Descubrí la filosofía clásica, antigua y medieval, en mi época universitaria. El entusiasmo por la filosofía se lo debo al padre José Alarcón, quien me fue mostrando autores y libros que me eran desconocidos, pues, en los años 70 lo único que se nos enseñaba, en la universidad nacional en donde empecé mi formación universitaria, era el marxismo y sus diversos revisionismos. En estos umbrales de estudio me encontré con los libros del filósofo Carlos Cardona (1930-1993). Leí, medité y gocé sus publicaciones: Metafísica de la opción intelectual, su comentario al Discurso del método de Descartes, Metafísica del bien común, Metafísica del bien y del mal, Ética del quehacer educativo, Olvido y memoria del ser (en diálogo con Heidegger), Aforismos, sus poemas Tiempo interior. Como suele pasar con las lecturas, un autor jala a otros autores. Siguieron Cornelio Fabro, Etienne Gilson, Lluis Clavell, Tomás Melendo, Augusto del Noce; Kierkegaard.
Carlos Cardona me abrió el horizonte intelectual, sacándome del “intelectualismo” al que tendía por esos tiempos. Su visión antropológica ponía sobre la mesa el papel de la voluntad y la afectividad, no sólo como un asunto al que debía atenderse, sino como dimensiones que conforman a la persona en su integridad, quien es la que entiende, quiere, ama, siente. La metafísica, cuyo núcleo es el acto de ser, está presente en toda reflexión sobre la realidad. El acto de ser es el radical más profundo de toda criatura, así como en lo más menudo y cotidiano de nuestra jornada. Glosando un dicho de José Ramón de Dolarea, poeta y uno de los primeros profesores de la Universidad de Piura, se podría decir que la metafísica está, incluso, cuando nos atamos los pasadores de las zapatillas. Desde esta perspectiva se entiende mejor los títulos de los libros de Carlos Cardona.

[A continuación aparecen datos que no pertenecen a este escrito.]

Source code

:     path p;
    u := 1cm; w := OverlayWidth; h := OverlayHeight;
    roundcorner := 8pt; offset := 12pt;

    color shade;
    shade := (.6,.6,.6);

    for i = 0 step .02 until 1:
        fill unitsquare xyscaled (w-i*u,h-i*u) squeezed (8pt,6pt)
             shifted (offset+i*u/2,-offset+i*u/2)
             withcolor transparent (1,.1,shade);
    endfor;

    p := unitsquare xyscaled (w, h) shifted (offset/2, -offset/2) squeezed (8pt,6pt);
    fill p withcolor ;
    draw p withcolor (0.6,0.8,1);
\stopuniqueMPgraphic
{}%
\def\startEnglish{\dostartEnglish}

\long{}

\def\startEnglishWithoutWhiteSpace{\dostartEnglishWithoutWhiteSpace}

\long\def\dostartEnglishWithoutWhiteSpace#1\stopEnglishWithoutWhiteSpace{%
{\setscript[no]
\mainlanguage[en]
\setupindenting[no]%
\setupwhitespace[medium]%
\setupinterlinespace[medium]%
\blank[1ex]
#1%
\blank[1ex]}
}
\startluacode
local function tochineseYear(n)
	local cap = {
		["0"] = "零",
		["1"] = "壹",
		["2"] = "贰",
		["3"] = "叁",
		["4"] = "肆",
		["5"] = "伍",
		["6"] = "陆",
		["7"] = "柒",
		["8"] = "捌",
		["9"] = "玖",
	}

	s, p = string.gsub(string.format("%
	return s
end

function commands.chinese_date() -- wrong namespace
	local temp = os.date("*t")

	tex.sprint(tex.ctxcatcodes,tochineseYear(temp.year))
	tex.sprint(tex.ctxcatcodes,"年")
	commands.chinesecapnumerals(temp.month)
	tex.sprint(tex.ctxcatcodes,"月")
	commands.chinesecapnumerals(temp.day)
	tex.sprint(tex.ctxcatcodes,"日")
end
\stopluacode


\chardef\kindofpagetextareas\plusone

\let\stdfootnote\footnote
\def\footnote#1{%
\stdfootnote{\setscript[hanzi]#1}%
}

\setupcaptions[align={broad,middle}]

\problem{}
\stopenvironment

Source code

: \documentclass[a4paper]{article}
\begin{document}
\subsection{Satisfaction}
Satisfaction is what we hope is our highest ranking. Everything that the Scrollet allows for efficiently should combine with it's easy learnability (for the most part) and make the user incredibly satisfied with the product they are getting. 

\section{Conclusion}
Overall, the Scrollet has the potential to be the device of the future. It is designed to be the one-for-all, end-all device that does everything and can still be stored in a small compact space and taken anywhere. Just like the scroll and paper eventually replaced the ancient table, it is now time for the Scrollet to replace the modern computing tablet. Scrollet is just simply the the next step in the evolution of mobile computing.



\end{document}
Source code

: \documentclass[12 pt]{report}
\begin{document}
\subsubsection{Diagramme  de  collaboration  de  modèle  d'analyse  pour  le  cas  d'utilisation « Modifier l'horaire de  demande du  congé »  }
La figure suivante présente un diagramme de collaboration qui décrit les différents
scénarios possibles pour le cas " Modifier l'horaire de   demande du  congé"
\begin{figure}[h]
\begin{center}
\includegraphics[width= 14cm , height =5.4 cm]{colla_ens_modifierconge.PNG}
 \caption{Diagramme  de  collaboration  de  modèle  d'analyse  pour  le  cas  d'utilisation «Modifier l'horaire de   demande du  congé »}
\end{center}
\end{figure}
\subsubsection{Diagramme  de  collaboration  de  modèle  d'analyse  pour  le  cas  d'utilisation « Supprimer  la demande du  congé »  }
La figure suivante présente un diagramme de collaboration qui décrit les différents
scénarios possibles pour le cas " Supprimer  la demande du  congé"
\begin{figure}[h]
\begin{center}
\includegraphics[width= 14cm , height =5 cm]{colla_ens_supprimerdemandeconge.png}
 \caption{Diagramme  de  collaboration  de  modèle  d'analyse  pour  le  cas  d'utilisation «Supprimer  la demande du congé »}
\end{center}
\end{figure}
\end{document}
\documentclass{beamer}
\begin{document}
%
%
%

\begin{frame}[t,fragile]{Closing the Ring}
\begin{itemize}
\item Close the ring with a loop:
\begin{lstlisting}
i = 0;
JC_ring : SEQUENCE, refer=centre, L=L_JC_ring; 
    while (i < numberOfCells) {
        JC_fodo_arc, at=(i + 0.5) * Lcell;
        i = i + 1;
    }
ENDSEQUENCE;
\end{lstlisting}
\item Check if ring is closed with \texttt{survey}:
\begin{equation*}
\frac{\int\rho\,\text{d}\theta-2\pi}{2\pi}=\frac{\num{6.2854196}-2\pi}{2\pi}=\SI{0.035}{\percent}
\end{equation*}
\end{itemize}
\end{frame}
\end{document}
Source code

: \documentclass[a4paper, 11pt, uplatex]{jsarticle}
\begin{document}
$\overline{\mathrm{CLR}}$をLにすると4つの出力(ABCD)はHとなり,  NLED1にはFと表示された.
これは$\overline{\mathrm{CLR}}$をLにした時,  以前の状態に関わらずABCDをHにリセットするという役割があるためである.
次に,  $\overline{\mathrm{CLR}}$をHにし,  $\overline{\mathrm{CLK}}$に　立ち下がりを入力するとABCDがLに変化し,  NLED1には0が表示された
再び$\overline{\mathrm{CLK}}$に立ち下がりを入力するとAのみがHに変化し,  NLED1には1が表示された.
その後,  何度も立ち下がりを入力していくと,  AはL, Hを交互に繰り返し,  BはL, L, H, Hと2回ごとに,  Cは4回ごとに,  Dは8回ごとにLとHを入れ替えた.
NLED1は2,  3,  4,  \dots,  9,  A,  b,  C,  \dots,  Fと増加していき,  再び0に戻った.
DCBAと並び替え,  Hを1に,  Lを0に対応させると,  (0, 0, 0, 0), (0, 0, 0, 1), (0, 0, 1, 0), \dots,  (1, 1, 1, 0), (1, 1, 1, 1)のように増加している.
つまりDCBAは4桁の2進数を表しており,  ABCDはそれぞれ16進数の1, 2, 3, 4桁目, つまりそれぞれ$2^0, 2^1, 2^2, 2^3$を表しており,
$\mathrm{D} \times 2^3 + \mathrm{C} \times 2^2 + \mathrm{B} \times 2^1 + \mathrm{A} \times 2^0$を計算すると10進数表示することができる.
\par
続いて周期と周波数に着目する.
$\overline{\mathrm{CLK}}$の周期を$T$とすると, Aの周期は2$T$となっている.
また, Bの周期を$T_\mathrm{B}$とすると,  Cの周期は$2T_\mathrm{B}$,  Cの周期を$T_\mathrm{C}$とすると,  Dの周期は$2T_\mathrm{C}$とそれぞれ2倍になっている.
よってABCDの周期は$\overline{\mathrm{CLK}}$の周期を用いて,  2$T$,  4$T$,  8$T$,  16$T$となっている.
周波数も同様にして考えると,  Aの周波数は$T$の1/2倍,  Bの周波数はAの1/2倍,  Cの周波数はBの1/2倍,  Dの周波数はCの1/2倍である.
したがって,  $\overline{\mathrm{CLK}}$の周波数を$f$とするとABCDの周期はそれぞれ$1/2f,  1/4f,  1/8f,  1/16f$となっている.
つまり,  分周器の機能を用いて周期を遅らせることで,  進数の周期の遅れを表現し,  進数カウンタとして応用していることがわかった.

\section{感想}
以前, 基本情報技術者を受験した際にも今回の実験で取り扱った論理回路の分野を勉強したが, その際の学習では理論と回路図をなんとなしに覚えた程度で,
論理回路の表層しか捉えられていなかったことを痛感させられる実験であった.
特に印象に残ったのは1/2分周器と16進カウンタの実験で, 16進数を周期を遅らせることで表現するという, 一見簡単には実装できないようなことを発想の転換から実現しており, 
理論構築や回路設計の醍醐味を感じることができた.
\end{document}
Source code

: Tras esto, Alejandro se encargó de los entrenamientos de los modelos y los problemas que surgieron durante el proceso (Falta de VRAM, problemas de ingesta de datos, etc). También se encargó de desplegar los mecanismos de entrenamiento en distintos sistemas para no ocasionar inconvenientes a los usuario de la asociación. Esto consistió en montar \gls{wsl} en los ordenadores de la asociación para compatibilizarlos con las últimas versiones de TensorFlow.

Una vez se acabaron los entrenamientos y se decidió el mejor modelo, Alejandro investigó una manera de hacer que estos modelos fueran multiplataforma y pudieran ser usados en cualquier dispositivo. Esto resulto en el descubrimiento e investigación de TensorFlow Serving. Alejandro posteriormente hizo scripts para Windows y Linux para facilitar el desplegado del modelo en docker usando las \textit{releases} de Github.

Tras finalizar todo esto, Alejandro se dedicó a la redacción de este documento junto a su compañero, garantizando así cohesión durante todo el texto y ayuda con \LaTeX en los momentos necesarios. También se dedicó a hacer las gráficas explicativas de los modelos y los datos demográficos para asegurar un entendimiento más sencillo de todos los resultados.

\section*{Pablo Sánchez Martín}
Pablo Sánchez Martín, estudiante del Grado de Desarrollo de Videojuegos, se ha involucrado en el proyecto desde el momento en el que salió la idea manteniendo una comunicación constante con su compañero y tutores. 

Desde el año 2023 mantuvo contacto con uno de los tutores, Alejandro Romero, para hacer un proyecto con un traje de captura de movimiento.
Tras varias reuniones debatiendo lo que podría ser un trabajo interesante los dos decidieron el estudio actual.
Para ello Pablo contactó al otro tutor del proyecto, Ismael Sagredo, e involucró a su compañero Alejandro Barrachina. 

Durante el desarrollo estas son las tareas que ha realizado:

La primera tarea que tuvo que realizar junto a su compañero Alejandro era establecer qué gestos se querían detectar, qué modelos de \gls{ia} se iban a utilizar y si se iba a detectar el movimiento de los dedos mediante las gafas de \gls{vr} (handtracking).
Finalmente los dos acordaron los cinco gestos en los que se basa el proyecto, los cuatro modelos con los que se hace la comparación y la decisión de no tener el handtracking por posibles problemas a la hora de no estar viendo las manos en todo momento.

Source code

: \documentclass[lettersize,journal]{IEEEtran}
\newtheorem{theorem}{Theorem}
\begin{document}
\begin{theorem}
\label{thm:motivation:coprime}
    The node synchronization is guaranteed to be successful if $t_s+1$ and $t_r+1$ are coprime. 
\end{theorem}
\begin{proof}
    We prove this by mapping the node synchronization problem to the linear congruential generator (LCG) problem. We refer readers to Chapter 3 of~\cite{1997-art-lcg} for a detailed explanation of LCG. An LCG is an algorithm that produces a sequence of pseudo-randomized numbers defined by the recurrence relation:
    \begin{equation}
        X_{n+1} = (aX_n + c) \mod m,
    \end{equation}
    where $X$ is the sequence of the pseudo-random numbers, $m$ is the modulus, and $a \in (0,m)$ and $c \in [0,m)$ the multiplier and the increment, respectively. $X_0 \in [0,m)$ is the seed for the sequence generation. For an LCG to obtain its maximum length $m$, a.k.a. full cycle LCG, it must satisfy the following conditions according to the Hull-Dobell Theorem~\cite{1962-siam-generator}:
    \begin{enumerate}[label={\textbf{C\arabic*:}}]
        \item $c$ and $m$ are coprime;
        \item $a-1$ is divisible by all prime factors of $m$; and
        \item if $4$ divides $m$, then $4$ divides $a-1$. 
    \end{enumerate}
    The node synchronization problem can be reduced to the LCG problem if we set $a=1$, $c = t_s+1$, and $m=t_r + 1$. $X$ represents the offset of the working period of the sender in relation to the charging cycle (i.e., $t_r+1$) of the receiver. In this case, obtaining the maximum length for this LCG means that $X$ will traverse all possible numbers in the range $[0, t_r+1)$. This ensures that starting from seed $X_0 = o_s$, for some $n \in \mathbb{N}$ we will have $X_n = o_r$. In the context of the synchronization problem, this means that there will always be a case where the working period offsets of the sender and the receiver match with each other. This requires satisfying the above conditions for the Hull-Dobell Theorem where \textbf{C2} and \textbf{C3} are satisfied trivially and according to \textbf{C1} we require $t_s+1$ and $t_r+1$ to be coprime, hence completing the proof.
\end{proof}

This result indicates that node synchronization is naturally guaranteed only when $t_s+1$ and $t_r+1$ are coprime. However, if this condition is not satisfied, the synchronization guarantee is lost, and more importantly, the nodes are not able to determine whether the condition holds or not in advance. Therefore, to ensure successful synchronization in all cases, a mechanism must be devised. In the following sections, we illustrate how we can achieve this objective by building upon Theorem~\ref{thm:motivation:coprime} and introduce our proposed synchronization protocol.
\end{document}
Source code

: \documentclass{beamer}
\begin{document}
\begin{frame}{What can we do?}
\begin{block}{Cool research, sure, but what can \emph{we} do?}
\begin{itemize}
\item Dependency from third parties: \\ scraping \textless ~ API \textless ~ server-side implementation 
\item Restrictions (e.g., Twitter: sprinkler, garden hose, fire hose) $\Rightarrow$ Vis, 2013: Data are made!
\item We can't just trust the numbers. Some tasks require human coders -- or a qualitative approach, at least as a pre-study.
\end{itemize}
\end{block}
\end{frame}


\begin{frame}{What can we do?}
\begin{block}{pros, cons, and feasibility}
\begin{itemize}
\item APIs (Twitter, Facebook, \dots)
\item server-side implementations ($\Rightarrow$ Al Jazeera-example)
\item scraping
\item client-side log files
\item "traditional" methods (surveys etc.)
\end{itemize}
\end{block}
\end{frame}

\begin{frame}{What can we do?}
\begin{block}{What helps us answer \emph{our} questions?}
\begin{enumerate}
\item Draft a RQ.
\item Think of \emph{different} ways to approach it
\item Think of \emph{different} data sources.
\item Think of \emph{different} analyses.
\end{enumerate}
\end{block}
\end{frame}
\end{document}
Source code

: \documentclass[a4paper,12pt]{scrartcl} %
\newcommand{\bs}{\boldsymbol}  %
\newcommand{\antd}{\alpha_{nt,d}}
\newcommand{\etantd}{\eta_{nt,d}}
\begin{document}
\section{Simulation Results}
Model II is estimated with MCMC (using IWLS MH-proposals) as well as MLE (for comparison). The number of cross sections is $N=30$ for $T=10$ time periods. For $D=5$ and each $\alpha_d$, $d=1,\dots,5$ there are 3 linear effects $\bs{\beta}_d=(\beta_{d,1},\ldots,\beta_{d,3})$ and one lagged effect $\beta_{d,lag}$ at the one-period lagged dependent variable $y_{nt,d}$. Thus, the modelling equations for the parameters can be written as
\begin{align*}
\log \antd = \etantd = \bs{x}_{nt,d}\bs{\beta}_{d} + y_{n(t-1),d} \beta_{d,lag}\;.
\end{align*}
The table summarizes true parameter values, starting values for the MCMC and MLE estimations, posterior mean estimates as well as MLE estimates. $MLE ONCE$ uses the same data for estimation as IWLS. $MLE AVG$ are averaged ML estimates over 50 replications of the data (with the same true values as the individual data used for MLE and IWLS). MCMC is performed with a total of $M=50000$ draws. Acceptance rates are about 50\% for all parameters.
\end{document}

Mi mayor hallazgo desde la lectura de Carlos Cardona fue la centralidad del amor en la biografía de los seres humanos. Para pensar bien, decía, hay que tener un buen amor en el corazón. Existe un momento moral en la orientación del pensamiento y, también, una continuidad entre la metafísica y la ética. Estas no son provincias encajonadas en sus propias murallas y recovecos. Son dimensiones comunicadas y entretejidas de tal manera que se puede decir lo que decía Benedicto XVI en su encíclica Caritas in veritate: “sin el saber, el hacer es ciego, y el saber es estéril sin el amor”.
Cardona, a través de Fabro, encuentra una mina de oro en el pensamiento de Kierkegaard, de quien recuerda -entre otros asertos- que lo esencial en la trayectoria humana es la posición del ser humano “solo, ante Dios, y para siempre”, de ahí que “la filosofía sea una tarea sustancialmente ética y que trasciende la física. Estoy completamente persuadido de que, como decía también Kierkegaard, lo que la época necesita, en el más profundo sentido, puede decirse total y completamente en una sola palabra: necesita… eternidad” (Memoria y olvido del ser, p. 160). Nuestro destino no está en la inmortalidad anhelada por el transhumanismo, ni el bienestar material o emocional de la sociedad consumista, lo que requerimos es la eternidad, pues en lo más íntimo de nuestro ser tenemos nostalgia del Ser. “Nuestro ser -anota Cardona- no es “para-la-muerte”. Nuestra existencia temporal es un gozoso retorno al Amor Esencial, al Amor que desde toda la eternidad y hacia la eternidad nos requiere” Idem, p. 160).
En las pequeñas acciones decidimos nuestra eternidad. Ninguna de ellas es irrelevante para el balance final y, aunque nos preocupe la plaga de la corrupción ética en la cosa pública, importa aún más que llevemos esa preocupación a mejorar la calidad ética de nuestra propia vida.